+++ Input material
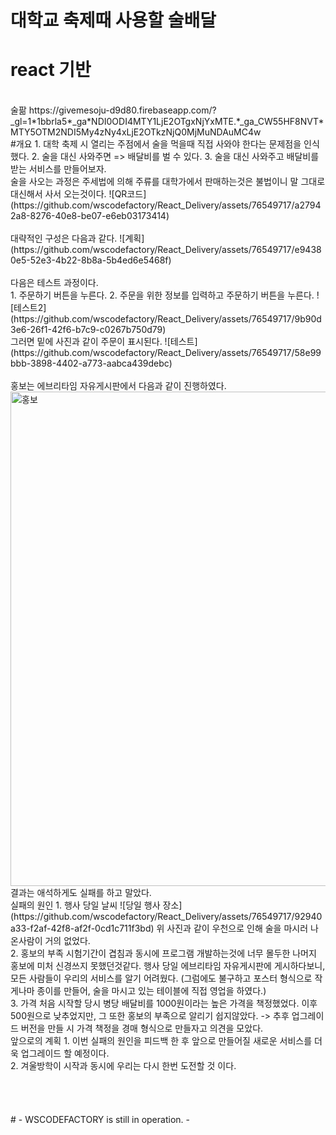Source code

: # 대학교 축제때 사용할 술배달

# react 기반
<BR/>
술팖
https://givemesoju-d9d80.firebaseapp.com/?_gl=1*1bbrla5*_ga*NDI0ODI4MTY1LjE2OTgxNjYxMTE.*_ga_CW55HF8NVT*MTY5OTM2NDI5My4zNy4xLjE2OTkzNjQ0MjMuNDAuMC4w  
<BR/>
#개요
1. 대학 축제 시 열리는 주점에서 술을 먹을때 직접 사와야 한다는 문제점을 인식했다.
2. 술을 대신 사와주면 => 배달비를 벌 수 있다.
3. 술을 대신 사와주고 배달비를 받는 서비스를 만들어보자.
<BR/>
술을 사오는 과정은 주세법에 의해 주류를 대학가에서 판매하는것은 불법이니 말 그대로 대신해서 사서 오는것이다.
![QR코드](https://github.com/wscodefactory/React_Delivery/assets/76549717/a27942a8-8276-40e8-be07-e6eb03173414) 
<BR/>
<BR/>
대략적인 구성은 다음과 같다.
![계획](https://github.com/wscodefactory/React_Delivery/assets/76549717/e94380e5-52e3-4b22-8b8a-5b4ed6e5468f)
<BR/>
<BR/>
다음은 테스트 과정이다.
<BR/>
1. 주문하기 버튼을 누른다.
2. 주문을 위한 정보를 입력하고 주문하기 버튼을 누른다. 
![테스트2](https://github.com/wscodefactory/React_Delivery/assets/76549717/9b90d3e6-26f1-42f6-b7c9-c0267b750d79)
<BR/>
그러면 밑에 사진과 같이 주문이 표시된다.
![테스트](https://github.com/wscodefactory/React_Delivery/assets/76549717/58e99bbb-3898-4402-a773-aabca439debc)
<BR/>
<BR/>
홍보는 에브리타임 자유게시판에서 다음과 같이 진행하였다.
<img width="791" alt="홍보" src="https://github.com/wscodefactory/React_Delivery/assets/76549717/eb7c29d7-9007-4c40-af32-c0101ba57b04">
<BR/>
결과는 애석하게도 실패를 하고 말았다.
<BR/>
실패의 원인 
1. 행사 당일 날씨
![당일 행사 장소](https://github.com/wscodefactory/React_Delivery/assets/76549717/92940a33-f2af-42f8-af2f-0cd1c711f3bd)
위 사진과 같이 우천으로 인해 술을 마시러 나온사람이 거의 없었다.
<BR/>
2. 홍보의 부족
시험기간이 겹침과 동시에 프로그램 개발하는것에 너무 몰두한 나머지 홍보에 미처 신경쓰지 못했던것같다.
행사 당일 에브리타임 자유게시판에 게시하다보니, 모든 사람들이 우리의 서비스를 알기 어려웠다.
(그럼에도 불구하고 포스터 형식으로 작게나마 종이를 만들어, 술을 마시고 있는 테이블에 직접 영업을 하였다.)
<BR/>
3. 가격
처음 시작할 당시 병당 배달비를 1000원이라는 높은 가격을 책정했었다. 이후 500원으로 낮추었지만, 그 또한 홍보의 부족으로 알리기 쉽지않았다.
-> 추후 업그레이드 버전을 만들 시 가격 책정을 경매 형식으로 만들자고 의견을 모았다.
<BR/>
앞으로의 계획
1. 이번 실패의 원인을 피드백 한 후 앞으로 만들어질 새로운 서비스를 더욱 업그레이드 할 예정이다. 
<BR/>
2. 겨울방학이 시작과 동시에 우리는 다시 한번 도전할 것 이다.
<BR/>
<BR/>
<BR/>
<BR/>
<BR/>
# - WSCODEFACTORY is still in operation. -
++++++
Work instruction
Within the records above, find every line containing "형식으로" and report only how many there are.

Result of the exercise
2